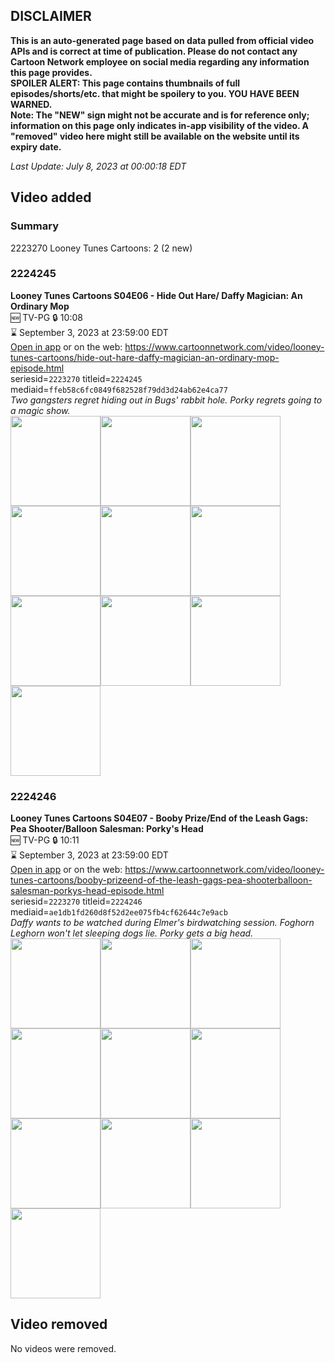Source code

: ## DISCLAIMER
**This is an auto-generated page based on data pulled from official video APIs and is correct at time of publication. Please do not contact any Cartoon Network employee on social media regarding any information this page provides.**  
**SPOILER ALERT: This page contains thumbnails of full episodes/shorts/etc. that might be spoilery to you. YOU HAVE BEEN WARNED.**  
**Note: The "NEW" sign might not be accurate and is for reference only; information on this page only indicates in-app visibility of the video. A "removed" video here might still be available on the website until its expiry date.**  

_Last Update: July 8, 2023 at 00:00:18 EDT_
## Video added
### Summary
2223270 Looney Tunes Cartoons: 2 (2 new)  
### 2224245
**Looney Tunes Cartoons S04E06 - Hide Out Hare/ Daffy Magician: An Ordinary Mop**  
🆕 TV-PG 🔒 10:08  
⌛ September 3, 2023 at 23:59:00 EDT  
[Open in app](https://cnvideo.sercomkc.org/redirector.html?type=cnapp&seriesid=2223270&titleid=2224245&mediaid=ffeb58c6fc0849f682528f79dd3d24ab62e4ca77) or on the web: https://www.cartoonnetwork.com/video/looney-tunes-cartoons/hide-out-hare-daffy-magician-an-ordinary-mop-episode.html  
seriesid=`2223270` titleid=`2224245` mediaid=`ffeb58c6fc0849f682528f79dd3d24ab62e4ca77`  
_Two gangsters regret hiding out in Bugs' rabbit hole. Porky regrets going to a magic show._  
<a href="https://s3.amazonaws.com/cartoonorchestrator/2224245_001_1280x720.jpg"><img src="https://s3.amazonaws.com/cartoonorchestrator/2224245_001_640x360.jpg" height="144px" /></a><a href="https://s3.amazonaws.com/cartoonorchestrator/2224245_002_1280x720.jpg"><img src="https://s3.amazonaws.com/cartoonorchestrator/2224245_002_640x360.jpg" height="144px" /></a><a href="https://s3.amazonaws.com/cartoonorchestrator/2224245_003_1280x720.jpg"><img src="https://s3.amazonaws.com/cartoonorchestrator/2224245_003_640x360.jpg" height="144px" /></a><a href="https://s3.amazonaws.com/cartoonorchestrator/2224245_004_1280x720.jpg"><img src="https://s3.amazonaws.com/cartoonorchestrator/2224245_004_640x360.jpg" height="144px" /></a><a href="https://s3.amazonaws.com/cartoonorchestrator/2224245_005_1280x720.jpg"><img src="https://s3.amazonaws.com/cartoonorchestrator/2224245_005_640x360.jpg" height="144px" /></a><a href="https://s3.amazonaws.com/cartoonorchestrator/2224245_006_1280x720.jpg"><img src="https://s3.amazonaws.com/cartoonorchestrator/2224245_006_640x360.jpg" height="144px" /></a><a href="https://s3.amazonaws.com/cartoonorchestrator/2224245_007_1280x720.jpg"><img src="https://s3.amazonaws.com/cartoonorchestrator/2224245_007_640x360.jpg" height="144px" /></a><a href="https://s3.amazonaws.com/cartoonorchestrator/2224245_008_1280x720.jpg"><img src="https://s3.amazonaws.com/cartoonorchestrator/2224245_008_640x360.jpg" height="144px" /></a><a href="https://s3.amazonaws.com/cartoonorchestrator/2224245_009_1280x720.jpg"><img src="https://s3.amazonaws.com/cartoonorchestrator/2224245_009_640x360.jpg" height="144px" /></a><a href="https://s3.amazonaws.com/cartoonorchestrator/2224245_010_1280x720.jpg"><img src="https://s3.amazonaws.com/cartoonorchestrator/2224245_010_640x360.jpg" height="144px" /></a>
### 2224246
**Looney Tunes Cartoons S04E07 - Booby Prize/End of the Leash Gags: Pea Shooter/Balloon Salesman: Porky's Head**  
🆕 TV-PG 🔒 10:11  
⌛ September 3, 2023 at 23:59:00 EDT  
[Open in app](https://cnvideo.sercomkc.org/redirector.html?type=cnapp&seriesid=2223270&titleid=2224246&mediaid=ae1db1fd260d8f52d2ee075fb4cf62644c7e9acb) or on the web: https://www.cartoonnetwork.com/video/looney-tunes-cartoons/booby-prizeend-of-the-leash-gags-pea-shooterballoon-salesman-porkys-head-episode.html  
seriesid=`2223270` titleid=`2224246` mediaid=`ae1db1fd260d8f52d2ee075fb4cf62644c7e9acb`  
_Daffy wants to be watched during Elmer's birdwatching session. Foghorn Leghorn won't let sleeping dogs lie. Porky gets a big head._  
<a href="https://s3.amazonaws.com/cartoonorchestrator/2224246_001_1280x720.jpg"><img src="https://s3.amazonaws.com/cartoonorchestrator/2224246_001_640x360.jpg" height="144px" /></a><a href="https://s3.amazonaws.com/cartoonorchestrator/2224246_002_1280x720.jpg"><img src="https://s3.amazonaws.com/cartoonorchestrator/2224246_002_640x360.jpg" height="144px" /></a><a href="https://s3.amazonaws.com/cartoonorchestrator/2224246_003_1280x720.jpg"><img src="https://s3.amazonaws.com/cartoonorchestrator/2224246_003_640x360.jpg" height="144px" /></a><a href="https://s3.amazonaws.com/cartoonorchestrator/2224246_004_1280x720.jpg"><img src="https://s3.amazonaws.com/cartoonorchestrator/2224246_004_640x360.jpg" height="144px" /></a><a href="https://s3.amazonaws.com/cartoonorchestrator/2224246_005_1280x720.jpg"><img src="https://s3.amazonaws.com/cartoonorchestrator/2224246_005_640x360.jpg" height="144px" /></a><a href="https://s3.amazonaws.com/cartoonorchestrator/2224246_006_1280x720.jpg"><img src="https://s3.amazonaws.com/cartoonorchestrator/2224246_006_640x360.jpg" height="144px" /></a><a href="https://s3.amazonaws.com/cartoonorchestrator/2224246_007_1280x720.jpg"><img src="https://s3.amazonaws.com/cartoonorchestrator/2224246_007_640x360.jpg" height="144px" /></a><a href="https://s3.amazonaws.com/cartoonorchestrator/2224246_008_1280x720.jpg"><img src="https://s3.amazonaws.com/cartoonorchestrator/2224246_008_640x360.jpg" height="144px" /></a><a href="https://s3.amazonaws.com/cartoonorchestrator/2224246_009_1280x720.jpg"><img src="https://s3.amazonaws.com/cartoonorchestrator/2224246_009_640x360.jpg" height="144px" /></a><a href="https://s3.amazonaws.com/cartoonorchestrator/2224246_010_1280x720.jpg"><img src="https://s3.amazonaws.com/cartoonorchestrator/2224246_010_640x360.jpg" height="144px" /></a>
## Video removed
No videos were removed.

**YOUR OBJECTIVE**
Except for the pictures, write the data out exactly.

**EXERCISE ANSWER**
Source code

: ## DISCLAIMER
**This is an auto-generated page based on data pulled from official video APIs and is correct at time of publication. Please do not contact any Cartoon Network employee on social media regarding any information this page provides.**  
**SPOILER ALERT: This page contains thumbnails of full episodes/shorts/etc. that might be spoilery to you. YOU HAVE BEEN WARNED.**  
**Note: The "NEW" sign might not be accurate and is for reference only; information on this page only indicates in-app visibility of the video. A "removed" video here might still be available on the website until its expiry date.**  

_Last Update: July 8, 2023 at 00:00:18 EDT_
## Video added
### Summary
2223270 Looney Tunes Cartoons: 2 (2 new)  
### 2224245
**Looney Tunes Cartoons S04E06 - Hide Out Hare/ Daffy Magician: An Ordinary Mop**  
🆕 TV-PG 🔒 10:08  
⌛ September 3, 2023 at 23:59:00 EDT  
[Open in app](https://cnvideo.sercomkc.org/redirector.html?type=cnapp&seriesid=2223270&titleid=2224245&mediaid=ffeb58c6fc0849f682528f79dd3d24ab62e4ca77) or on the web: https://www.cartoonnetwork.com/video/looney-tunes-cartoons/hide-out-hare-daffy-magician-an-ordinary-mop-episode.html  
seriesid=`2223270` titleid=`2224245` mediaid=`ffeb58c6fc0849f682528f79dd3d24ab62e4ca77`  
_Two gangsters regret hiding out in Bugs' rabbit hole. Porky regrets going to a magic show._  
<a href="https://s3.amazonaws.com/cartoonorchestrator/2224245_001_1280x720.jpg"><img src="https://s3.amazonaws.com/cartoonorchestrator/2224245_001_640x360.jpg" height="144px" /></a><a href="https://s3.amazonaws.com/cartoonorchestrator/2224245_002_1280x720.jpg"><img src="https://s3.amazonaws.com/cartoonorchestrator/2224245_002_640x360.jpg" height="144px" /></a><a href="https://s3.amazonaws.com/cartoonorchestrator/2224245_003_1280x720.jpg"><img src="https://s3.amazonaws.com/cartoonorchestrator/2224245_003_640x360.jpg" height="144px" /></a><a href="https://s3.amazonaws.com/cartoonorchestrator/2224245_004_1280x720.jpg"><img src="https://s3.amazonaws.com/cartoonorchestrator/2224245_004_640x360.jpg" height="144px" /></a><a href="https://s3.amazonaws.com/cartoonorchestrator/2224245_005_1280x720.jpg"><img src="https://s3.amazonaws.com/cartoonorchestrator/2224245_005_640x360.jpg" height="144px" /></a><a href="https://s3.amazonaws.com/cartoonorchestrator/2224245_006_1280x720.jpg"><img src="https://s3.amazonaws.com/cartoonorchestrator/2224245_006_640x360.jpg" height="144px" /></a><a href="https://s3.amazonaws.com/cartoonorchestrator/2224245_007_1280x720.jpg"><img src="https://s3.amazonaws.com/cartoonorchestrator/2224245_007_640x360.jpg" height="144px" /></a><a href="https://s3.amazonaws.com/cartoonorchestrator/2224245_008_1280x720.jpg"><img src="https://s3.amazonaws.com/cartoonorchestrator/2224245_008_640x360.jpg" height="144px" /></a><a href="https://s3.amazonaws.com/cartoonorchestrator/2224245_009_1280x720.jpg"><img src="https://s3.amazonaws.com/cartoonorchestrator/2224245_009_640x360.jpg" height="144px" /></a><a href="https://s3.amazonaws.com/cartoonorchestrator/2224245_010_1280x720.jpg"><img src="https://s3.amazonaws.com/cartoonorchestrator/2224245_010_640x360.jpg" height="144px" /></a>
### 2224246
**Looney Tunes Cartoons S04E07 - Booby Prize/End of the Leash Gags: Pea Shooter/Balloon Salesman: Porky's Head**  
🆕 TV-PG 🔒 10:11  
⌛ September 3, 2023 at 23:59:00 EDT  
[Open in app](https://cnvideo.sercomkc.org/redirector.html?type=cnapp&seriesid=2223270&titleid=2224246&mediaid=ae1db1fd260d8f52d2ee075fb4cf62644c7e9acb) or on the web: https://www.cartoonnetwork.com/video/looney-tunes-cartoons/booby-prizeend-of-the-leash-gags-pea-shooterballoon-salesman-porkys-head-episode.html  
seriesid=`2223270` titleid=`2224246` mediaid=`ae1db1fd260d8f52d2ee075fb4cf62644c7e9acb`  
_Daffy wants to be watched during Elmer's birdwatching session. Foghorn Leghorn won't let sleeping dogs lie. Porky gets a big head._  
<a href="https://s3.amazonaws.com/cartoonorchestrator/2224246_001_1280x720.jpg"><img src="https://s3.amazonaws.com/cartoonorchestrator/2224246_001_640x360.jpg" height="144px" /></a><a href="https://s3.amazonaws.com/cartoonorchestrator/2224246_002_1280x720.jpg"><img src="https://s3.amazonaws.com/cartoonorchestrator/2224246_002_640x360.jpg" height="144px" /></a><a href="https://s3.amazonaws.com/cartoonorchestrator/2224246_003_1280x720.jpg"><img src="https://s3.amazonaws.com/cartoonorchestrator/2224246_003_640x360.jpg" height="144px" /></a><a href="https://s3.amazonaws.com/cartoonorchestrator/2224246_004_1280x720.jpg"><img src="https://s3.amazonaws.com/cartoonorchestrator/2224246_004_640x360.jpg" height="144px" /></a><a href="https://s3.amazonaws.com/cartoonorchestrator/2224246_005_1280x720.jpg"><img src="https://s3.amazonaws.com/cartoonorchestrator/2224246_005_640x360.jpg" height="144px" /></a><a href="https://s3.amazonaws.com/cartoonorchestrator/2224246_006_1280x720.jpg"><img src="https://s3.amazonaws.com/cartoonorchestrator/2224246_006_640x360.jpg" height="144px" /></a><a href="https://s3.amazonaws.com/cartoonorchestrator/2224246_007_1280x720.jpg"><img src="https://s3.amazonaws.com/cartoonorchestrator/2224246_007_640x360.jpg" height="144px" /></a><a href="https://s3.amazonaws.com/cartoonorchestrator/2224246_008_1280x720.jpg"><img src="https://s3.amazonaws.com/cartoonorchestrator/2224246_008_640x360.jpg" height="144px" /></a><a href="https://s3.amazonaws.com/cartoonorchestrator/2224246_009_1280x720.jpg"><img src="https://s3.amazonaws.com/cartoonorchestrator/2224246_009_640x360.jpg" height="144px" /></a><a href="https://s3.amazonaws.com/cartoonorchestrator/2224246_010_1280x720.jpg"><img src="https://s3.amazonaws.com/cartoonorchestrator/2224246_010_640x360.jpg" height="144px" /></a>
## Video removed
No videos were removed.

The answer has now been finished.